Como mencionei em artigo anterior, a PEC 45, autodesignada “reforma tributária”, é uma fonte inesgotável de críticas.
Fundamentada em vetustos dogmas e principismos, proclama o primado da alíquota única, justamente o que existia na vigência do Imposto sobre Circulação de Mercadorias (ICM), hoje ICMS, até a promulgação da Constituição de 1988, e no PIS/Cofins, até a deflagração da farra dos regimes especiais em 2003.
É indiscutível que é iníqua a profusão de alíquotas efetivas no ICMS e no PIS/Cofins, tanto quanto é inconveniente perfilhar uma alíquota única, porque essa tese desconhece as especificidades de setores econômicos. Não pode haver uma medida igual para tudo, como ensina Douglass North, Prêmio Nobel de Economia.
Leia mais de Everardo Maciel
Um elefante em loja de louças
Insensatez não é opção válida
A PEC 45 não discrimina alíquotas e os discursos dos que a defendem, por conveniência, omitem as pertinentes informações. É que não podem tratar desse assunto, para não ficar evidente o espetacular aumento de carga tributária para importantes setores.
As primeiras vítimas são os optantes do lucro presumido que recolhem o PIS/Cofins na sistemática cumulativa. São cerca de 850 mil contribuintes e contra eles existe uma incompreensível má vontade.
Admitida a conservadora hipótese de dois sócios por empresa, temos um universo de quase 2 milhões de advogados, médicos, engenheiros, contadores, jornalistas, consultores e outros profissionais liberais, além de pequenos prestadores de serviços, comerciantes e industriais. Todos inevitavelmente teriam um aumento brutal de tributação.
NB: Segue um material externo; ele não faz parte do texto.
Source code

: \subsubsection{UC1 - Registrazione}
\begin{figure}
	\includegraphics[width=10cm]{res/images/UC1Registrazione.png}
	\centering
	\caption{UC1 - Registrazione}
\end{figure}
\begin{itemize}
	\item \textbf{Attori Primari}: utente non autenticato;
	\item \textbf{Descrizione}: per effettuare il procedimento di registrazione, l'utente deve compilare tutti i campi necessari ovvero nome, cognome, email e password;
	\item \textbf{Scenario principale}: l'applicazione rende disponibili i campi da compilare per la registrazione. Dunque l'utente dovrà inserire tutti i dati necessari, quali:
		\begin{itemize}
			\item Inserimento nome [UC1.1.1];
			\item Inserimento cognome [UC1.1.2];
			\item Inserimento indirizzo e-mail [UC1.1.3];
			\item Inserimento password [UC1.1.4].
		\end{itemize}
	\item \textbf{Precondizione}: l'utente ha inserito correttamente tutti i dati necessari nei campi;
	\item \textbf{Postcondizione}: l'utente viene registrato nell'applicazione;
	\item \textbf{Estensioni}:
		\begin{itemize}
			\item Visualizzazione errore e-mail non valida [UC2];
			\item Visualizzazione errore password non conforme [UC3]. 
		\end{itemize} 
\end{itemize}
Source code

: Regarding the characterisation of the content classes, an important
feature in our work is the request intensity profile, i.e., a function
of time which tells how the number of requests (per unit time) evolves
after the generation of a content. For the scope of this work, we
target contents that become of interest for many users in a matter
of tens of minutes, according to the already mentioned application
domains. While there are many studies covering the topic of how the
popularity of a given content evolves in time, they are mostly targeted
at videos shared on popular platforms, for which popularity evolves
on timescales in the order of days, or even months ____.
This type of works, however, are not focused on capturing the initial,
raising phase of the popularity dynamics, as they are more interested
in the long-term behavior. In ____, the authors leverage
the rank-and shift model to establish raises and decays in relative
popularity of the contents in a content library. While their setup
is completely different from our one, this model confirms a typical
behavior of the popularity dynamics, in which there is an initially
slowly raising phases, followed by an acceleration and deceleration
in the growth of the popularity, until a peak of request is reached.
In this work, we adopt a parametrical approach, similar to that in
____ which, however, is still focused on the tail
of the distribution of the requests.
O aumento alcançaria também setores que têm regimes especiais, como o imobiliário, o agrícola, o de radiodifusão.
Por sua vez, a tributação dos setores sujeitos no PIS/Cofins à substituição tributária (bebidas e tabaco) ou à incidência concentrada (combustíveis, automóveis, produtos farmacêuticos) entraria no campo do absolutamente imprevisível.
Pretende-se extinguir o Imposto sobre Produtos Industrializados (IPI) e criar um enigmático Imposto Seletivo, visando à contenção de consumo. Esse estranho propósito leva a entender que a agenda oculta é a extinção da Zona Franca de Manaus, visto que o IPI já é um imposto seletivo.
Se verdadeira a hipótese, é estarrecedor o ressentimento contra os investimentos feitos na Amazônia e seus trabalhadores.
Alega-se que, em prazo (prorrogável) de dois anos, seriam experimentadas alíquotas, o que constitui evidência de que não se conhece o impacto tributário ou que, caso exista alguma estimativa, se cuida de omiti-la. É a opção pelo aventureirismo.
Além disso, pelo prazo de dez anos o proposto tributo conviveria com o ICMS, ISS e PIS/Cofins. Não é necessário muito esforço para concluir o que significa isso em termos de aumento de obrigações para os contribuintes. Nenhum dos atuais problemas daqueles tributos é resolvido e criam-se novos.
Apenas para argumentar, consultem os optantes pelo lucro presumido e sistemática cumulativa do PIS/Cofins se desejam migrar do atual regime tributário para o proposto. Seguramente nenhum deles faria tal opção, mas a arrogância, com pretensões à sabedoria, abomina a vontade alheia.
Os parlamentares, ao examinarem a PEC 45, não devem esquecer que as vítimas do aumento de carga tributária e da complexidade, além de serem contribuintes, são eleitores.
Leonard Mlodinow, físico e articulista do New York Times, em Elástico, relembra episódio do antigo programa Além da Imaginação. Nele se relata a invasão da Terra por alienígenas com 2,75 metros de altura, falando uma língua desconhecida, comunicando-se por telepatia e trazendo um livro que os criptógrafos só conseguiram traduzir o título: Para servir o homem.
Depois de algum tempo na Terra, convidaram o líder dos terráqueos para subir à nave. Quando o líder estava prestes a entrar, foi interrompido pelos gritos de uma criptógrafa que decifrara o resto do livro. “Não entre”, bradava ela, “é um livro de receitas.” O principal prato do menu eram homens.
Contribuinte, não entre na PEC n.º 45. É um livro de receitas. A vítima será você.